I think I've figured out why social media folks have a bad "brand" in the business marketplace and amongst people who are not in that industry.  It really comes down to one word…

Execution (or lack thereof)

It's a loaded word — "execution" can mean different things for different people:

  • following through on promises - there is just a high correlation of "social media expertise" to lack of follow-up.  I don't know what it is, but it's a real phenomenon.  I have encouraged my old friends at Microsoft to create a "social media certification" through Microsoft Learning like they do for developers.  The industry needs some third-party objectivity to help the rest of us figure out who can actually do things with social media.
  • bringing business results, achieving milestones, ROI, etc. - social media is not quite yet mature enough today to create an obvious & measurable ROI in a wide range of cases — although you are starting to see some examples.  Progress in social media is measured today in a few things:  tactics to encourage sharing/virality, measuring success, starting and maintaining conversations, etc. This situation will improve dramatically, but right now success is still often times experimentation and setting the table for future opportunity.
  • having expertise and the hustle necessary to get the job done - folks you meet in the social media business may know the buzzwords and the things that are necessary for success, but can they actually get you there?  I had a conversation with a real social media expert the other day who lamented to me "A lot of people call themselves experts because they know how to set up a Twitter account.  So what."  Therein lies the problem.  Other folks have the expertise, but they may not really have the time to help.  A lot of social media work can be labor-intensive — maintenance and monitoring of social media is a time-consuming process.

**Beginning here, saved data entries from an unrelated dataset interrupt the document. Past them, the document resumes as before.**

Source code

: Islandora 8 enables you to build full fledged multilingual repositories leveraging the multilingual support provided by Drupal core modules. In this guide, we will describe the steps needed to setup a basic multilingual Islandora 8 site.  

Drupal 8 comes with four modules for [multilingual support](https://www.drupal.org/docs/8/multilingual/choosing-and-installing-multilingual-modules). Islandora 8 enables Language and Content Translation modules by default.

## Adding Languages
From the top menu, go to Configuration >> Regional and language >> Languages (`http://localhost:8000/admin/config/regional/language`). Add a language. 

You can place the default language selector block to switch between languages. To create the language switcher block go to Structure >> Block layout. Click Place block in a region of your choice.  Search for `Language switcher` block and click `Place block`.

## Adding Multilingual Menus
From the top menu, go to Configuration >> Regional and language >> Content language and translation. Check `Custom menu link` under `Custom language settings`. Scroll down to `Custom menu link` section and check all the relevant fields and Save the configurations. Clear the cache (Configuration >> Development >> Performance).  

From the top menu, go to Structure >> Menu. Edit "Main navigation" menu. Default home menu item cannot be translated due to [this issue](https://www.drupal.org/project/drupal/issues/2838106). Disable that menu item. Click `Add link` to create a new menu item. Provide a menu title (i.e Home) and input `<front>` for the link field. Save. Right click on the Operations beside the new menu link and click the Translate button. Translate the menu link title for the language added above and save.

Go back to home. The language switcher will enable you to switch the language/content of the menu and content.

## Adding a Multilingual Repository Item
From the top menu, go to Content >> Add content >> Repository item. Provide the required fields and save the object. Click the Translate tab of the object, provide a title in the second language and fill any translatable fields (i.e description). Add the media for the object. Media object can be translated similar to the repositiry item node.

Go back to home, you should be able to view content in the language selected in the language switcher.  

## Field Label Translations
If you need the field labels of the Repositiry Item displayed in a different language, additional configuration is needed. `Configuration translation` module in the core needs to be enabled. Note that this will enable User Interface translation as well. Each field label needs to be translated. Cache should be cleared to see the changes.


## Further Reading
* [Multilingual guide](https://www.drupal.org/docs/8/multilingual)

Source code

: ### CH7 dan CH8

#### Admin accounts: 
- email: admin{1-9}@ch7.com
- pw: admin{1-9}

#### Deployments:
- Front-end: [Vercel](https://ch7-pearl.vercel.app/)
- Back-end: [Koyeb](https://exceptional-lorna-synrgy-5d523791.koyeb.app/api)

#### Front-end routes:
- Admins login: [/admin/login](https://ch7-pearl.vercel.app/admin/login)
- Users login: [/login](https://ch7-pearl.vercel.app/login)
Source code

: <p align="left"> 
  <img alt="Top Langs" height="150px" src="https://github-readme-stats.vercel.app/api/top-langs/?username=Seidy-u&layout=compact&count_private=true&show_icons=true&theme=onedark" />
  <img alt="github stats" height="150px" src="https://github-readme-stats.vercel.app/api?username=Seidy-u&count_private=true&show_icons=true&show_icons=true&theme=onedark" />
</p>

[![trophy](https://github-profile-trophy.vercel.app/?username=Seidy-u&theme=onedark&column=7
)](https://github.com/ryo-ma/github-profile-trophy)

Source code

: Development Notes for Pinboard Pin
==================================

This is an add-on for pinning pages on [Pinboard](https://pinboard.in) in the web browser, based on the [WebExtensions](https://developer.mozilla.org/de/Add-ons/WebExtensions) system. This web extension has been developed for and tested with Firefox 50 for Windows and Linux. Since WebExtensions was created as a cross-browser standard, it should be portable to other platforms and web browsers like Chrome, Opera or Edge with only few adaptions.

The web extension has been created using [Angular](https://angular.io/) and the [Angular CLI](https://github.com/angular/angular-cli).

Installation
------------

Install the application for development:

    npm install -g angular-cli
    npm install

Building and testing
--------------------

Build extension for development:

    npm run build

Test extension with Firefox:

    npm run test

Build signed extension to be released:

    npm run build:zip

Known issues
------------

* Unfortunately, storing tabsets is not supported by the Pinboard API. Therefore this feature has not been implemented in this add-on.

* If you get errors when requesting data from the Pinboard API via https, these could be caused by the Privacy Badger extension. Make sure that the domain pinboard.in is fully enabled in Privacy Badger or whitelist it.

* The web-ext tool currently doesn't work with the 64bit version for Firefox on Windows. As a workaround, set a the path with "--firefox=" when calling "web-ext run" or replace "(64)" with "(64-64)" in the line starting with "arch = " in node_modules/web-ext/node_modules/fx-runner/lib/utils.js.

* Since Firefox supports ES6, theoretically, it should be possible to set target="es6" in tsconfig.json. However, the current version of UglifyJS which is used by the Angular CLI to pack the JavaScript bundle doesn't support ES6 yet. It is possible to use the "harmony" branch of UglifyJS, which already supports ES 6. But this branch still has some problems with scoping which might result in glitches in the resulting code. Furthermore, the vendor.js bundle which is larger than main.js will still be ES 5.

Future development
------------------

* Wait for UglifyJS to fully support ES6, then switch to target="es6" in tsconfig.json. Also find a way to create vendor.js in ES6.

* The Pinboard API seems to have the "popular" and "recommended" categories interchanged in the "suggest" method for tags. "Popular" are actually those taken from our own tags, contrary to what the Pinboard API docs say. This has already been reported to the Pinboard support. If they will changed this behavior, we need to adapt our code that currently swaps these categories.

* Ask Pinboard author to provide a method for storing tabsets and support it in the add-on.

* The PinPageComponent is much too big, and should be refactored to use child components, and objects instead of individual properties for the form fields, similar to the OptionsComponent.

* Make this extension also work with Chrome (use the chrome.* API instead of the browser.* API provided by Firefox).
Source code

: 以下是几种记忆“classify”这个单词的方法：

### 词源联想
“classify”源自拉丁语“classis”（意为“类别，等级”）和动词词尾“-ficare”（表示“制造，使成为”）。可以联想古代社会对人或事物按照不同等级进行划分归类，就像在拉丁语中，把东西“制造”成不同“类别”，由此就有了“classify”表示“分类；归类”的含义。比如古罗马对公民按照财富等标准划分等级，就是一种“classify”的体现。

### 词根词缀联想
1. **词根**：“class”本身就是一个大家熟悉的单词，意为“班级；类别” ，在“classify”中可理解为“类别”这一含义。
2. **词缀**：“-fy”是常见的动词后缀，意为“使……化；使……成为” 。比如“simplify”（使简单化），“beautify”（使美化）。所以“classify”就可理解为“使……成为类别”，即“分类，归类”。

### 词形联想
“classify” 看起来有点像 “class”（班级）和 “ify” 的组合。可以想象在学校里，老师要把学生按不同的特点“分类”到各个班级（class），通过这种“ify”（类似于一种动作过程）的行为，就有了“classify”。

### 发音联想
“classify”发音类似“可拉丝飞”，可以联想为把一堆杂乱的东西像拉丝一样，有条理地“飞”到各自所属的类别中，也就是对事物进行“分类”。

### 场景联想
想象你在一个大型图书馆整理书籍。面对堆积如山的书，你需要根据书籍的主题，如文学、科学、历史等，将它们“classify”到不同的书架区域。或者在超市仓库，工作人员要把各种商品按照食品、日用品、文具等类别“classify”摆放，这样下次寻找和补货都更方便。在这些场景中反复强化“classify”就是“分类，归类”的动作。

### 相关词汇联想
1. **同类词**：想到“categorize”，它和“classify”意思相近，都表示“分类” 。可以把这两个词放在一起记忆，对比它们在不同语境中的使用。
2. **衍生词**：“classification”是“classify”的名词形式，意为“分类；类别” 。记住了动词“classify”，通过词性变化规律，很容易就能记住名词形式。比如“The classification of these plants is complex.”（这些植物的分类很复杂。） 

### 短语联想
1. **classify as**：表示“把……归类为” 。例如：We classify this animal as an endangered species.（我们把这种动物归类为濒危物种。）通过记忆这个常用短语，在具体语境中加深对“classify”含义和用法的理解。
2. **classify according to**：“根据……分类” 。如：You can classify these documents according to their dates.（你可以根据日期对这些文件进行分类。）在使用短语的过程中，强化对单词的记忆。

I don't think it helps that the very tools that social media experts purport to use are the very tools that can be used for blatant self-promotion.  So we all too often see "social media experts" as shameless self-promoters who lack substance and the ability to execute, all while claiming to be expert on a subject area where expertise is actually pretty darn hard to find and sometimes too subtle to notice.

It's really a shame — I know of good people in social media who really struggle with all the noise out there in the marketplace.  When you do find someone who knows what he/she is doing, that person is like gold because social media can help solve real business problems.  Unfortunately, finding good people is the hardest part of the problem for many corporations just because it's so hard to navigate all the nonsense.